* _Your goal_
Could all of the entries be written out exactly, with any pictures omitted?

* _Extracted records_
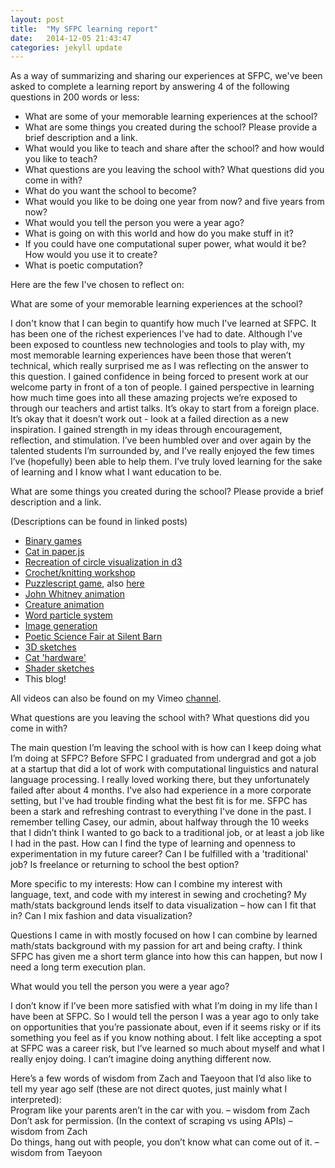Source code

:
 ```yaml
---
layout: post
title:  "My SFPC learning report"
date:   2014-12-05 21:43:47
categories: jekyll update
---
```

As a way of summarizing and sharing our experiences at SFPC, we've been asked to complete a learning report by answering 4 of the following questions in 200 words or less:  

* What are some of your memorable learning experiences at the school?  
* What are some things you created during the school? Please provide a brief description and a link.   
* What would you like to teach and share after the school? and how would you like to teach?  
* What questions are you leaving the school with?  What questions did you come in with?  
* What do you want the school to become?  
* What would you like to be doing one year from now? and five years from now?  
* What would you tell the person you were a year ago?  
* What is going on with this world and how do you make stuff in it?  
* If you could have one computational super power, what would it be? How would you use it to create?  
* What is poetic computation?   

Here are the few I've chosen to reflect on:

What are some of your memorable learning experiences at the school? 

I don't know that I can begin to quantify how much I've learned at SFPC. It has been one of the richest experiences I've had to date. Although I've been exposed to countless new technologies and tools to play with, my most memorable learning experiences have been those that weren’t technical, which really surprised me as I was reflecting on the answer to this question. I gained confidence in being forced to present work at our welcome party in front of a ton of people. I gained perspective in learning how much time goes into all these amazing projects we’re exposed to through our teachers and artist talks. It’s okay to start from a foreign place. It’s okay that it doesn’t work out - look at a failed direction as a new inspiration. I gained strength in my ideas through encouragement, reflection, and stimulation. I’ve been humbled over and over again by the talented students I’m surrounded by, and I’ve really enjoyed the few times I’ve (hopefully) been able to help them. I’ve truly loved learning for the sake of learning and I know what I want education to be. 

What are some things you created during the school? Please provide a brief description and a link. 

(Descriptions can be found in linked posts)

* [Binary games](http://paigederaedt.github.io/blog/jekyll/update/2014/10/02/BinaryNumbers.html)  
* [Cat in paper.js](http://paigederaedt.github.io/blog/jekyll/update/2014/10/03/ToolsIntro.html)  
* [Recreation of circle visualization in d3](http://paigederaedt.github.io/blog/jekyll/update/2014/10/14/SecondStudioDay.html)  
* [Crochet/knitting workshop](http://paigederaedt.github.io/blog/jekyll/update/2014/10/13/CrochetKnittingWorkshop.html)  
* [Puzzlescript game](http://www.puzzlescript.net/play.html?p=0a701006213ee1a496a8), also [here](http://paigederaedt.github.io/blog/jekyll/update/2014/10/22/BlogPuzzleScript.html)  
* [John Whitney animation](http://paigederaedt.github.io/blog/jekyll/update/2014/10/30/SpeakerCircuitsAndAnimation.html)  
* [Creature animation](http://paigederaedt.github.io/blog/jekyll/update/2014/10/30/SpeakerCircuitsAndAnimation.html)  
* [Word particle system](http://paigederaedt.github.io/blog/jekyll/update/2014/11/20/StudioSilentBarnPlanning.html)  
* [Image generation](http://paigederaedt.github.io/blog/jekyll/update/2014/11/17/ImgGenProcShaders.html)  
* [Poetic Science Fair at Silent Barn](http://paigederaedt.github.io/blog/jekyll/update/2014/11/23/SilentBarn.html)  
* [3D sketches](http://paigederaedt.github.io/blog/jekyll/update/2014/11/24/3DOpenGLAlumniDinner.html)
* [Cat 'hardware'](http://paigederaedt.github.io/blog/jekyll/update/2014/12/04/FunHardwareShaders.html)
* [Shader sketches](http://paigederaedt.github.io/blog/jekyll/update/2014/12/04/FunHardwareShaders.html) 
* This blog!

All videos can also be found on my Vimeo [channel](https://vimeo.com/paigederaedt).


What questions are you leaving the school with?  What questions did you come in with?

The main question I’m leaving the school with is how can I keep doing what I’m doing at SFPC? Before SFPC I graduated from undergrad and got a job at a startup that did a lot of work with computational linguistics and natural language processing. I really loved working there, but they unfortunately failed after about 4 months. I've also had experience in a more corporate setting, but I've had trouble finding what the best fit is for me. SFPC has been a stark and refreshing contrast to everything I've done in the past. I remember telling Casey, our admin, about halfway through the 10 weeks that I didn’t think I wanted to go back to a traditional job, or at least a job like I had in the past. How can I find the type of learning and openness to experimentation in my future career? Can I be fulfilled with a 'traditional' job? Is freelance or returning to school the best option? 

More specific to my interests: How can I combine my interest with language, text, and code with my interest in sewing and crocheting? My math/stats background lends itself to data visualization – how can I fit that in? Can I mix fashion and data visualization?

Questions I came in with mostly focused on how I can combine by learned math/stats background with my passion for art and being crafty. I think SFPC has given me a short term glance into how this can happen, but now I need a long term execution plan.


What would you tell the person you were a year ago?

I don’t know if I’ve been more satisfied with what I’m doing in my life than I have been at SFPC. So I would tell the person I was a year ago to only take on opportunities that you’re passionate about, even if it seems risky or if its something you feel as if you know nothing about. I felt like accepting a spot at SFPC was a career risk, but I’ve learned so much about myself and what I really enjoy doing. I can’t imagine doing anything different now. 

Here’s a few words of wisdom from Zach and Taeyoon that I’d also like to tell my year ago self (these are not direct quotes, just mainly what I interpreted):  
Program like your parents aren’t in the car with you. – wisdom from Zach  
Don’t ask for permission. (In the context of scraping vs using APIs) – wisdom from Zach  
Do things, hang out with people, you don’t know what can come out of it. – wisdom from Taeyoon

* _Output for this task_
Source code

:
 ```yaml
---
layout: post
title:  "My SFPC learning report"
date:   2014-12-05 21:43:47
categories: jekyll update
---
```

As a way of summarizing and sharing our experiences at SFPC, we've been asked to complete a learning report by answering 4 of the following questions in 200 words or less:  

* What are some of your memorable learning experiences at the school?  
* What are some things you created during the school? Please provide a brief description and a link.   
* What would you like to teach and share after the school? and how would you like to teach?  
* What questions are you leaving the school with?  What questions did you come in with?  
* What do you want the school to become?  
* What would you like to be doing one year from now? and five years from now?  
* What would you tell the person you were a year ago?  
* What is going on with this world and how do you make stuff in it?  
* If you could have one computational super power, what would it be? How would you use it to create?  
* What is poetic computation?   

Here are the few I've chosen to reflect on:

What are some of your memorable learning experiences at the school? 

I don't know that I can begin to quantify how much I've learned at SFPC. It has been one of the richest experiences I've had to date. Although I've been exposed to countless new technologies and tools to play with, my most memorable learning experiences have been those that weren’t technical, which really surprised me as I was reflecting on the answer to this question. I gained confidence in being forced to present work at our welcome party in front of a ton of people. I gained perspective in learning how much time goes into all these amazing projects we’re exposed to through our teachers and artist talks. It’s okay to start from a foreign place. It’s okay that it doesn’t work out - look at a failed direction as a new inspiration. I gained strength in my ideas through encouragement, reflection, and stimulation. I’ve been humbled over and over again by the talented students I’m surrounded by, and I’ve really enjoyed the few times I’ve (hopefully) been able to help them. I’ve truly loved learning for the sake of learning and I know what I want education to be. 

What are some things you created during the school? Please provide a brief description and a link. 

(Descriptions can be found in linked posts)

* [Binary games](http://paigederaedt.github.io/blog/jekyll/update/2014/10/02/BinaryNumbers.html)  
* [Cat in paper.js](http://paigederaedt.github.io/blog/jekyll/update/2014/10/03/ToolsIntro.html)  
* [Recreation of circle visualization in d3](http://paigederaedt.github.io/blog/jekyll/update/2014/10/14/SecondStudioDay.html)  
* [Crochet/knitting workshop](http://paigederaedt.github.io/blog/jekyll/update/2014/10/13/CrochetKnittingWorkshop.html)  
* [Puzzlescript game](http://www.puzzlescript.net/play.html?p=0a701006213ee1a496a8), also [here](http://paigederaedt.github.io/blog/jekyll/update/2014/10/22/BlogPuzzleScript.html)  
* [John Whitney animation](http://paigederaedt.github.io/blog/jekyll/update/2014/10/30/SpeakerCircuitsAndAnimation.html)  
* [Creature animation](http://paigederaedt.github.io/blog/jekyll/update/2014/10/30/SpeakerCircuitsAndAnimation.html)  
* [Word particle system](http://paigederaedt.github.io/blog/jekyll/update/2014/11/20/StudioSilentBarnPlanning.html)  
* [Image generation](http://paigederaedt.github.io/blog/jekyll/update/2014/11/17/ImgGenProcShaders.html)  
* [Poetic Science Fair at Silent Barn](http://paigederaedt.github.io/blog/jekyll/update/2014/11/23/SilentBarn.html)  
* [3D sketches](http://paigederaedt.github.io/blog/jekyll/update/2014/11/24/3DOpenGLAlumniDinner.html)
* [Cat 'hardware'](http://paigederaedt.github.io/blog/jekyll/update/2014/12/04/FunHardwareShaders.html)
* [Shader sketches](http://paigederaedt.github.io/blog/jekyll/update/2014/12/04/FunHardwareShaders.html) 
* This blog!

All videos can also be found on my Vimeo [channel](https://vimeo.com/paigederaedt).


What questions are you leaving the school with?  What questions did you come in with?

The main question I’m leaving the school with is how can I keep doing what I’m doing at SFPC? Before SFPC I graduated from undergrad and got a job at a startup that did a lot of work with computational linguistics and natural language processing. I really loved working there, but they unfortunately failed after about 4 months. I've also had experience in a more corporate setting, but I've had trouble finding what the best fit is for me. SFPC has been a stark and refreshing contrast to everything I've done in the past. I remember telling Casey, our admin, about halfway through the 10 weeks that I didn’t think I wanted to go back to a traditional job, or at least a job like I had in the past. How can I find the type of learning and openness to experimentation in my future career? Can I be fulfilled with a 'traditional' job? Is freelance or returning to school the best option? 

More specific to my interests: How can I combine my interest with language, text, and code with my interest in sewing and crocheting? My math/stats background lends itself to data visualization – how can I fit that in? Can I mix fashion and data visualization?

Questions I came in with mostly focused on how I can combine by learned math/stats background with my passion for art and being crafty. I think SFPC has given me a short term glance into how this can happen, but now I need a long term execution plan.


What would you tell the person you were a year ago?

I don’t know if I’ve been more satisfied with what I’m doing in my life than I have been at SFPC. So I would tell the person I was a year ago to only take on opportunities that you’re passionate about, even if it seems risky or if its something you feel as if you know nothing about. I felt like accepting a spot at SFPC was a career risk, but I’ve learned so much about myself and what I really enjoy doing. I can’t imagine doing anything different now. 

Here’s a few words of wisdom from Zach and Taeyoon that I’d also like to tell my year ago self (these are not direct quotes, just mainly what I interpreted):  
Program like your parents aren’t in the car with you. – wisdom from Zach  
Don’t ask for permission. (In the context of scraping vs using APIs) – wisdom from Zach  
Do things, hang out with people, you don’t know what can come out of it. – wisdom from Taeyoon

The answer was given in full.